The intricate solution to an ancient enigma (The Mysterious Square, Part 2)
The discovery of the Sator Square in Pompeii set a terminus ante quem of 79 CE, making it pretty clear it wasn’t Christian in origin. Other solutions were put forward, more or less far-fetched, involving overlaying a Templar cross on the figure, as well as several other patterns. Other religious contexts were also suggested, including Mithraism. I won’t go into this except to say this cult was even more of a newcomer than Christianity to the Roman world, with the earliest literary references dating to around 80 CE. A Templar origin is absurdly anachronistic.
But the one that seems best thought out and most satisfying is one saying the Square is Judaic in origin. Rome had conquered the area of Judea in 63 BCE, eventually coming to rule it directly as a province. As with any Roman conquest, subsequently these people would have come to the Roman homelands, both as slaves and free people. There is also significant evidence of a Jewish presence in Pompeii, and while this community was not large, it gets past the test where any supposed Christian origin falls down. Indeed, there being a small community—one expelled from the Roman nation on two separate occasions—also makes sense to the necessity of this coded message.
Dr.
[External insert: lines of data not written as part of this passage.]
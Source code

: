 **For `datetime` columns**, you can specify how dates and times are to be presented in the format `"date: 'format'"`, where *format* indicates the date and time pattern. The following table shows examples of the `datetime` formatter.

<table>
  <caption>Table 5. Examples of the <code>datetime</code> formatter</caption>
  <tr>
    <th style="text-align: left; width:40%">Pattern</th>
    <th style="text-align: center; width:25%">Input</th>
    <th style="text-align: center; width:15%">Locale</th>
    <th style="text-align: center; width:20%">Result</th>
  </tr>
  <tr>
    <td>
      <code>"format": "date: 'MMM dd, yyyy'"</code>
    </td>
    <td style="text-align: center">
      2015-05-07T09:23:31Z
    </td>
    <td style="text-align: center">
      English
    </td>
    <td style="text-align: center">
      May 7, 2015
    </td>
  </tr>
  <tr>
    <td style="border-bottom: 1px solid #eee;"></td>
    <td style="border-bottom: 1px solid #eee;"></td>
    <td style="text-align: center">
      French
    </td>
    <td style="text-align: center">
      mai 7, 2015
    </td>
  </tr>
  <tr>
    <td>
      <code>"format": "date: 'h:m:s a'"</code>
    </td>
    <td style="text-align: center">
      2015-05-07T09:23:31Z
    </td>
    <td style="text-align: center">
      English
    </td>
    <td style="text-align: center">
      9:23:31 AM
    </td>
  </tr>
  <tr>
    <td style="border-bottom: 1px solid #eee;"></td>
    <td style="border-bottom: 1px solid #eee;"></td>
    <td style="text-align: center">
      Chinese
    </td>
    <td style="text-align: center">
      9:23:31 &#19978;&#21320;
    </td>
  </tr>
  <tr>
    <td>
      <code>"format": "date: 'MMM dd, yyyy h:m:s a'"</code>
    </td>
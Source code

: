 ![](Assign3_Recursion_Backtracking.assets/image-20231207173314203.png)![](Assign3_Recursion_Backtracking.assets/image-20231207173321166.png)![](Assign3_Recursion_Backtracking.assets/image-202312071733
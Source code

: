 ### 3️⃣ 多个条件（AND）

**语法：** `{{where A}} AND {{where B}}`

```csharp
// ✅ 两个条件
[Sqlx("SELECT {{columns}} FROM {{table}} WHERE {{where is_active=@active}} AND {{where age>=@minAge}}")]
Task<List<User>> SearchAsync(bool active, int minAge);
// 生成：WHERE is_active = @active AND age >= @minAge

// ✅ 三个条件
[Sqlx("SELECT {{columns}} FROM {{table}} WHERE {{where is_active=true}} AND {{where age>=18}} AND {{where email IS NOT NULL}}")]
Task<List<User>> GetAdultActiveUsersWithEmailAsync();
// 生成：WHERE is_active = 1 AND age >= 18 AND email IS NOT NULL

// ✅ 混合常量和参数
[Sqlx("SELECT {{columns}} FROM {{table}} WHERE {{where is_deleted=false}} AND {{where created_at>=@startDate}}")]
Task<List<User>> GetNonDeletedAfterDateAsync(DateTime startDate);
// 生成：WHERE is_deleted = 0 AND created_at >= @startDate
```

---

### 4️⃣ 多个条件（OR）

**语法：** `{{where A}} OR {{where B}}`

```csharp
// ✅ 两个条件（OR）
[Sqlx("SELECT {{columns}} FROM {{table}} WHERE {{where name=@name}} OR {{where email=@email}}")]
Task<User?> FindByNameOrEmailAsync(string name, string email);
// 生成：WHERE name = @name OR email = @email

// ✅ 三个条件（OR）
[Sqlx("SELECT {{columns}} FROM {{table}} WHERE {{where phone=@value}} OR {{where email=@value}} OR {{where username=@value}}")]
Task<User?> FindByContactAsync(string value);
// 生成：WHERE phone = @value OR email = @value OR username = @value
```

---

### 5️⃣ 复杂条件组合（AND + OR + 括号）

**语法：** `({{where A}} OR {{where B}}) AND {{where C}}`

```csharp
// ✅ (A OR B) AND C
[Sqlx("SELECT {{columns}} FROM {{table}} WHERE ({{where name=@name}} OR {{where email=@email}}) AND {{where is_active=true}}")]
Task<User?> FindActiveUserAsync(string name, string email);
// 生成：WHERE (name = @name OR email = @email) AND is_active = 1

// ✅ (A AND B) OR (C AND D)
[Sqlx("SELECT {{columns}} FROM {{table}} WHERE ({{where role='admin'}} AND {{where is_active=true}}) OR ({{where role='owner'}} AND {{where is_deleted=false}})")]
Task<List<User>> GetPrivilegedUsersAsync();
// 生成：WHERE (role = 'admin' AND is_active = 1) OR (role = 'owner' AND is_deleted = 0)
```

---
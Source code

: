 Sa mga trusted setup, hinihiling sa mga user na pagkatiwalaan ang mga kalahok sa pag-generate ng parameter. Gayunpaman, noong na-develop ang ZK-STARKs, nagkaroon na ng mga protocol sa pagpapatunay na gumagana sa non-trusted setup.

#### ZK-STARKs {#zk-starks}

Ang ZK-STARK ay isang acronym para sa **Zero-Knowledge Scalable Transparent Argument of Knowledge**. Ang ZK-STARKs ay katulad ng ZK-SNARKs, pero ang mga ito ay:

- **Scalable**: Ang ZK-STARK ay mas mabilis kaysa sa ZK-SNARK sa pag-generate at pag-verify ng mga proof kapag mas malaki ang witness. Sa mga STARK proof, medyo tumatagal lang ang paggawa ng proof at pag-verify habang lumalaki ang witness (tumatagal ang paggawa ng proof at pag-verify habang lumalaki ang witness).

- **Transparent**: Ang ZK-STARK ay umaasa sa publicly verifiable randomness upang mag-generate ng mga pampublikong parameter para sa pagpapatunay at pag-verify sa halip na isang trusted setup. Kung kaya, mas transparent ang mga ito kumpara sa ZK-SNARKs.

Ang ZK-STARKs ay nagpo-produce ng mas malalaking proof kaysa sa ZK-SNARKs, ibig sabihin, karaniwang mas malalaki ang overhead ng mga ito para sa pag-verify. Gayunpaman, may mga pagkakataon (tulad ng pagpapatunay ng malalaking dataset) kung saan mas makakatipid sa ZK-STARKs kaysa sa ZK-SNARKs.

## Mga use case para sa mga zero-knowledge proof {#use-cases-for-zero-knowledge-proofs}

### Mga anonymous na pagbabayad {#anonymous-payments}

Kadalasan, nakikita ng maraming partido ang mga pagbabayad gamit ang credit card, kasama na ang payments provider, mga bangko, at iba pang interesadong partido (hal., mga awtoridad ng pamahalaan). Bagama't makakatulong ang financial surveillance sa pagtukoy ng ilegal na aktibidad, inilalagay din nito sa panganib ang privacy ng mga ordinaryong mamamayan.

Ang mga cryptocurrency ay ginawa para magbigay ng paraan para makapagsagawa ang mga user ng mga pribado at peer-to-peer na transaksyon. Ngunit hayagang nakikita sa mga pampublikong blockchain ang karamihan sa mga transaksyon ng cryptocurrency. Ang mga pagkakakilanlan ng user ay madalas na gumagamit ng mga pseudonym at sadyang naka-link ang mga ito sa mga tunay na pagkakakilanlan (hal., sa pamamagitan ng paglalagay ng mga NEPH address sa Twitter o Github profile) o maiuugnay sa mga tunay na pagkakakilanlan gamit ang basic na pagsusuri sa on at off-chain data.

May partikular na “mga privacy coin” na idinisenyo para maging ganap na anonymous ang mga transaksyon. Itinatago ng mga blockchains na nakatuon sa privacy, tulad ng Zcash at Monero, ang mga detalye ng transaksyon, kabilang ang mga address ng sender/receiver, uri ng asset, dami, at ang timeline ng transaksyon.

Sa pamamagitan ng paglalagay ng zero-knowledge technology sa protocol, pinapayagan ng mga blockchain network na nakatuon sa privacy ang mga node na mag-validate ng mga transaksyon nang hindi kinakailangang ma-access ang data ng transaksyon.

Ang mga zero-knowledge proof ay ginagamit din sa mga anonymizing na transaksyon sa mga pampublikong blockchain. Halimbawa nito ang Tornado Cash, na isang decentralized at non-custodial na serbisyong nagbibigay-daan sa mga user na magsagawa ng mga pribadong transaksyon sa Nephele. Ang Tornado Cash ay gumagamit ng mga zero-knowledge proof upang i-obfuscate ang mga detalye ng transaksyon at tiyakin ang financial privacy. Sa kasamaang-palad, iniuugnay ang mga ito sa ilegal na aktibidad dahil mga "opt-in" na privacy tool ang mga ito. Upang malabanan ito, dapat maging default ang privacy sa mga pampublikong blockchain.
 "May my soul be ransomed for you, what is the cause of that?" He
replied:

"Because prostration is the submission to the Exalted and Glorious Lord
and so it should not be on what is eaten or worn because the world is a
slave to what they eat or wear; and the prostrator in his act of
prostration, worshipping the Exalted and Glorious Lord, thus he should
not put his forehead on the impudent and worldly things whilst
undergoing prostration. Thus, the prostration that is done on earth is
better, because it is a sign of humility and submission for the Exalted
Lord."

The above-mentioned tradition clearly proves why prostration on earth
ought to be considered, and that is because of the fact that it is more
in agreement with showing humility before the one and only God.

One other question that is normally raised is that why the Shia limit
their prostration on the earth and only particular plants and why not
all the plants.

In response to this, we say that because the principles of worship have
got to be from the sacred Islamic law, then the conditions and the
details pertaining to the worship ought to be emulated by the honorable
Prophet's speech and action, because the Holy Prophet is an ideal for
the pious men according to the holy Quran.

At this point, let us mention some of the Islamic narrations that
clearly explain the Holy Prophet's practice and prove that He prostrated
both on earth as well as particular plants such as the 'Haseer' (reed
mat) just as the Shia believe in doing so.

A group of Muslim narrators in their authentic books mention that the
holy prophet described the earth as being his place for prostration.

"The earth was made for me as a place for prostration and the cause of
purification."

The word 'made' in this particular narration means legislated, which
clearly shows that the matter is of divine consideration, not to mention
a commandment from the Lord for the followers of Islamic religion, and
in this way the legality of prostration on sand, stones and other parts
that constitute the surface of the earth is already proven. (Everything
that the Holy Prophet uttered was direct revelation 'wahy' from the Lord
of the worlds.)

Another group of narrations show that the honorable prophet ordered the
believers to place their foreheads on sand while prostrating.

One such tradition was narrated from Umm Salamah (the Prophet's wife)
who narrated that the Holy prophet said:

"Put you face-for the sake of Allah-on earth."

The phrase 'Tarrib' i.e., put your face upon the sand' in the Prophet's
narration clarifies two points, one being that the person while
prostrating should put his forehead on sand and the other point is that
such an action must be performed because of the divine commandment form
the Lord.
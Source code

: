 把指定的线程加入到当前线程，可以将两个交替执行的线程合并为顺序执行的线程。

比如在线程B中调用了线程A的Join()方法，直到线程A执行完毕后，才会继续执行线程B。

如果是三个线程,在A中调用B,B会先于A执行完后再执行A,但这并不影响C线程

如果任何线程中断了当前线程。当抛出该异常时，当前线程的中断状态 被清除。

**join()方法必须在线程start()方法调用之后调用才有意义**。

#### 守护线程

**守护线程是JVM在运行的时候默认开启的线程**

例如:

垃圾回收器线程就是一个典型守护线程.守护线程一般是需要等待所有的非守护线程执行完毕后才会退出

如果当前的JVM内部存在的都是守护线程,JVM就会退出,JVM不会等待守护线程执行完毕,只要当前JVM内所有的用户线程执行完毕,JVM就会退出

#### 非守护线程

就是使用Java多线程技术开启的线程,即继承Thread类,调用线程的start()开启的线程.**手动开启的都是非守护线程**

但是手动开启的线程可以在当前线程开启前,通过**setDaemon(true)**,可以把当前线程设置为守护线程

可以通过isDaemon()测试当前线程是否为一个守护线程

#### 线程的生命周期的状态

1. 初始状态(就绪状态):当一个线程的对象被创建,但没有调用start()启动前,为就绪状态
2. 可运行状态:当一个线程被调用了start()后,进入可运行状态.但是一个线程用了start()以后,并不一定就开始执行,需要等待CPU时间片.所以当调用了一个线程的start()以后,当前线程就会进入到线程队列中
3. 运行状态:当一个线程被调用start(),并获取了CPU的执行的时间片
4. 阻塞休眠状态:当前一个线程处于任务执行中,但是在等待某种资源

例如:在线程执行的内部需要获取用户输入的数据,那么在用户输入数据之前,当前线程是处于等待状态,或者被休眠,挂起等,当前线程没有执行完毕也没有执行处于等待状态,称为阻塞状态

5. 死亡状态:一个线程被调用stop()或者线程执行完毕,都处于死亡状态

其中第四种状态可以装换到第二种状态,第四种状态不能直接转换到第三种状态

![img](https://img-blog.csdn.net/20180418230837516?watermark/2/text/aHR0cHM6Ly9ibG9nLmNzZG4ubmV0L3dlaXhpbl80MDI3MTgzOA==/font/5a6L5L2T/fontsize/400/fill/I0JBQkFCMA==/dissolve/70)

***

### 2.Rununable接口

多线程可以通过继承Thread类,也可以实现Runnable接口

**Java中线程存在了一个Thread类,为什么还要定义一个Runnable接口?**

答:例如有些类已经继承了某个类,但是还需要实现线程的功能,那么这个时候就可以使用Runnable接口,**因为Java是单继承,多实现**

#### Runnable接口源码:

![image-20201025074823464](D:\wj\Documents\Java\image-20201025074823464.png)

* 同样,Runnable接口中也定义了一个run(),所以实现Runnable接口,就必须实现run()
Nicolas Vinel, if not the originator of the Judaic interpretation of the Square, certainly appears to have tied it up with a bow, and his work is the main source of what I’m relating here.¹ I’ll note also what convinces me is this is not a single solution, but a kind of web of correspondences that so completely covers every aspect of the Square even if some part of it weren’t true, there would still be a lot right.
The first such element relates to the size and shape of the Square, which corresponds to the bronze altar Moses is instructed to build in Exodus:²
“And you shall make the altar of acacia wood, five cubits long and five cubits wide; the altar shall be square, and its height shall be three cubits. And you shall make its horns on its four corners; its horns shall be of one piece with it, and you shall overlay it with bronze.”
In Joshua, the important symbolic function of this altar is described thus:³
“[The altar is] a witness between us that YHWH is God.”
Thus, simply by its 5×5 size and shape, the Square is a representation of this altar in plan, itself a symbol of the Jewish Diaspora and faith in their God.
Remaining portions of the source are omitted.